In recent years, polymer research has focused on increasing the viscosity of polymer solutions, primarily achieved by increasing the molecular weight of the polymers.[
15,
16] A higher molecular weight contributes to a larger hydrodynamic volume of polymer molecules, which elevates the viscosity of polymer solutions. However, in low-permeability reservoirs of some oilfields, the high-molecular-weight polymers cause reservoir plugging due to their lower permeability. However, in oilfield practices, high molecular weight polymers may lead to reservoir blockage, making it difficult to inject polymer solutions. To address this, polymers designed for flooding must satisfy two requirments: (1) they should have a lower molecular weight (2) they should be capable of attaining the necessary viscosity at lower concentrations, under the premise of using produced water for the preparation of polymer solutions.
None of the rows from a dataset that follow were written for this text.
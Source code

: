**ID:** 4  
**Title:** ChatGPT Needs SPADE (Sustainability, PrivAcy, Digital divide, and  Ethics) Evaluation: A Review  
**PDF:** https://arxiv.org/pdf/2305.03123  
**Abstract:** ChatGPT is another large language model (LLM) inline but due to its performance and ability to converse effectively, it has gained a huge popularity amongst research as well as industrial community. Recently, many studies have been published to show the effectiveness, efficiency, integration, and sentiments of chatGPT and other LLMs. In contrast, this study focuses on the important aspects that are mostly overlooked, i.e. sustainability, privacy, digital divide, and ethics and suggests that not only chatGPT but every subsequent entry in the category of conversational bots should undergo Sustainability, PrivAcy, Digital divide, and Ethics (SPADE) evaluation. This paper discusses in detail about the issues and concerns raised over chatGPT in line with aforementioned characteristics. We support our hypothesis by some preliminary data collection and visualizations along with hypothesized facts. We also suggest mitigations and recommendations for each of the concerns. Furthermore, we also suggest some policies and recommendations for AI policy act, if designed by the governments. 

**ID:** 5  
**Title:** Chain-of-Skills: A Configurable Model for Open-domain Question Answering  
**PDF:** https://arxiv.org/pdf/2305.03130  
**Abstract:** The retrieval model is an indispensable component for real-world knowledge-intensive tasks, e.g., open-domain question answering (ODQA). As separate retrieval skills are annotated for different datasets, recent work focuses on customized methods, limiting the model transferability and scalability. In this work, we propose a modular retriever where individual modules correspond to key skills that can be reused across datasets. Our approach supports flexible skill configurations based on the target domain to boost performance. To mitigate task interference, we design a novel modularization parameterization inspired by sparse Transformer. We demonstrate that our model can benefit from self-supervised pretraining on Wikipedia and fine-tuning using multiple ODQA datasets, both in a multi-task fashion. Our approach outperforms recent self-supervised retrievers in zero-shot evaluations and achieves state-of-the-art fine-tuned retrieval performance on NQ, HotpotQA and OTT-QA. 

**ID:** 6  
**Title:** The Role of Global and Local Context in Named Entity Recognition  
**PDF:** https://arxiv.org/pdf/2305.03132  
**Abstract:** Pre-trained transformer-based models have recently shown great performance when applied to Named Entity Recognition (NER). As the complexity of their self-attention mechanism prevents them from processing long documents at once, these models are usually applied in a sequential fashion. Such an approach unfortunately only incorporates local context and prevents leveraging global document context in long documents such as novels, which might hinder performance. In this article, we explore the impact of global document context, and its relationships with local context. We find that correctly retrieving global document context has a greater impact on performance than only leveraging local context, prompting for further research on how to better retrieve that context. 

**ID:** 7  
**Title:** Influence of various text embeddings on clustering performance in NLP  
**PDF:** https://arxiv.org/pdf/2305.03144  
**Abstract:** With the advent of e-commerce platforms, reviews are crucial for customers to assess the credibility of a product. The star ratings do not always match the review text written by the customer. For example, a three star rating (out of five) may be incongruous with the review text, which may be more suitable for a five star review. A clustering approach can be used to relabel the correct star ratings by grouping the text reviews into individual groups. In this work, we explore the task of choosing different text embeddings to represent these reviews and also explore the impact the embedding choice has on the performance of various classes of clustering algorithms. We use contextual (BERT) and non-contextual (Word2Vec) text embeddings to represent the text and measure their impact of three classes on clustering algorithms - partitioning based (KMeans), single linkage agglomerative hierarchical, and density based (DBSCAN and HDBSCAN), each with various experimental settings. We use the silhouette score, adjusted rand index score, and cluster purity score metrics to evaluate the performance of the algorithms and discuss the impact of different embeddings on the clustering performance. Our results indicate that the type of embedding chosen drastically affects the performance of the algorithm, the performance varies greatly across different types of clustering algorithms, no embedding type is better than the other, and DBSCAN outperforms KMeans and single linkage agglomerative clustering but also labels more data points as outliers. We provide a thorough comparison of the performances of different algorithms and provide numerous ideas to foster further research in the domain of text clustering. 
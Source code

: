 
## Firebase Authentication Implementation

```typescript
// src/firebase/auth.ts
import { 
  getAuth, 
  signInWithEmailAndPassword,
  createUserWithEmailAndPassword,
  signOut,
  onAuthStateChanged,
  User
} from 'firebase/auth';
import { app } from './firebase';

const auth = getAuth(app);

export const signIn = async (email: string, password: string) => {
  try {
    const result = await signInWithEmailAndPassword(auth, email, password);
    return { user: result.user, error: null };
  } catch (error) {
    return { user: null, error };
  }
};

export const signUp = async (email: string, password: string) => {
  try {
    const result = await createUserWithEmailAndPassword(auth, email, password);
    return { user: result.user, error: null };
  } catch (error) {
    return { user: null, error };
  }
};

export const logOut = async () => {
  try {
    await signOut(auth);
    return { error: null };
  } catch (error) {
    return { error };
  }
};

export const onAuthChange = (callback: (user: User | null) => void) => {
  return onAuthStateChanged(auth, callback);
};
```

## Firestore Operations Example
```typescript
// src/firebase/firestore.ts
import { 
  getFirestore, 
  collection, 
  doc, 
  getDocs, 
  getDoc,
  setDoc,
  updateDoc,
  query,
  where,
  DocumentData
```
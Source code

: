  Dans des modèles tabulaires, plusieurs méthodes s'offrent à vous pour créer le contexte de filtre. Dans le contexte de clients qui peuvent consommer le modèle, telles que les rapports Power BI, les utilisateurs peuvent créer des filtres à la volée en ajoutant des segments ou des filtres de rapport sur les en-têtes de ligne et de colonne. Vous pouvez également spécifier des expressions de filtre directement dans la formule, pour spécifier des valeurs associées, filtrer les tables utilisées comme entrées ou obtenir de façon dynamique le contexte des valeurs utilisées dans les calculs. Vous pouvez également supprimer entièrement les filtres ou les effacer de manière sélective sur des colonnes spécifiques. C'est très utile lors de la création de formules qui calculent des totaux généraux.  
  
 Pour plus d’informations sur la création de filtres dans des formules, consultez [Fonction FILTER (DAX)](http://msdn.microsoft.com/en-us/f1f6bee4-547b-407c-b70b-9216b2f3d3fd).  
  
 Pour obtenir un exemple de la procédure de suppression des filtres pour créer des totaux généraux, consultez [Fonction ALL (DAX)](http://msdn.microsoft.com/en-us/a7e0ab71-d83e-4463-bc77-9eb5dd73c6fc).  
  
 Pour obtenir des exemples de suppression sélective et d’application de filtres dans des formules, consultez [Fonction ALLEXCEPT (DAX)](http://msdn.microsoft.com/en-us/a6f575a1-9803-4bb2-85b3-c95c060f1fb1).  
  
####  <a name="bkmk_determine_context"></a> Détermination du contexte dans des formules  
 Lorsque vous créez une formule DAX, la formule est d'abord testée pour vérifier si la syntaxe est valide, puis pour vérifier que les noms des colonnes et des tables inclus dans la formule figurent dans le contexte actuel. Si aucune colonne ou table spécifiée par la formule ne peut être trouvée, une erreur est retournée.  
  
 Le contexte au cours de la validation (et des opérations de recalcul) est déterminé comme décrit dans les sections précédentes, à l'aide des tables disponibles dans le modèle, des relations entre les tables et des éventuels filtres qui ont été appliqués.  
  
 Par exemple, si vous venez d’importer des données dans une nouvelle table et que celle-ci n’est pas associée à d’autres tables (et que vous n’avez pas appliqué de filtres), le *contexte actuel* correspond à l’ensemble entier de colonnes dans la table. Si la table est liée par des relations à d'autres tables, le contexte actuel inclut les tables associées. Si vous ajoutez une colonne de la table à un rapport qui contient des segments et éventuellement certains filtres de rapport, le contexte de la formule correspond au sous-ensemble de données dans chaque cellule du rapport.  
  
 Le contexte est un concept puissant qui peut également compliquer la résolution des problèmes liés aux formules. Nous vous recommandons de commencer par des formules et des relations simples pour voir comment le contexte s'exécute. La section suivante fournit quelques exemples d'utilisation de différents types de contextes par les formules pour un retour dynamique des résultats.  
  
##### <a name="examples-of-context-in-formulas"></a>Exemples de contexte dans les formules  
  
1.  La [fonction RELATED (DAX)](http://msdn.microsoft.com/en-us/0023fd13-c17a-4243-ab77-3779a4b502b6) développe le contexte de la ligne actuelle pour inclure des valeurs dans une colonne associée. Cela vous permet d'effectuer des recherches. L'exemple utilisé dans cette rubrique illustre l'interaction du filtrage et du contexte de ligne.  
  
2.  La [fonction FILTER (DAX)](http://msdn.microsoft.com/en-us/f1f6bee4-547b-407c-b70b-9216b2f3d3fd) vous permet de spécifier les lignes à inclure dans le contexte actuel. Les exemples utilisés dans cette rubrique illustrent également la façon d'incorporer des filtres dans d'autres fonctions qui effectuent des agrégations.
The development of such polymers represents a significant and urgent challenge in the field.
To prepare polymers with both good thickening ability and excellent temperature and salt resistance, current research predominantly utilizes acrylamide as the foundational monomer[
17].Following this approach, when synthesizing new temperature and salt-resistant polymers, acrylamide is used as the base monomer. Carboxyl groups in HPAM are replaced with strongly hydratable anionic groups that do not form precipitates with divalent ions. Additionally, large-volume side groups are introduced to increase the rigidity of large polymer chains, suppressing the drastic reduction in the size of polymer aggregates caused by the participation of inorganic electrolytes. Anionic hydrous groups are introduced into the polymer chain using highly active monomers containing sulfonic acid groups, and large-volume side groups are introduced into the large polymer chain using compounds containing benzene rings. Thus, temperature and salt-resistant polymers are constructed as acrylamide-based copolymers containing benzene rings and sulfonic acid groups.
This paper conducts a feasibility study on the chemical compound flooding (SP) for the Qinghai Gasi oil reservoir. Through experiments such as screening tests of chemical compound flooding formulas and core displacement tests, the effectiveness of chemical flooding methods to improve oil recovery in high-temperature and high-salinity reservoirs is explored. This study lays the foundation for future pilot tests of chemical compound flooding in complex high-temperature and high-salinity oil reservoirs.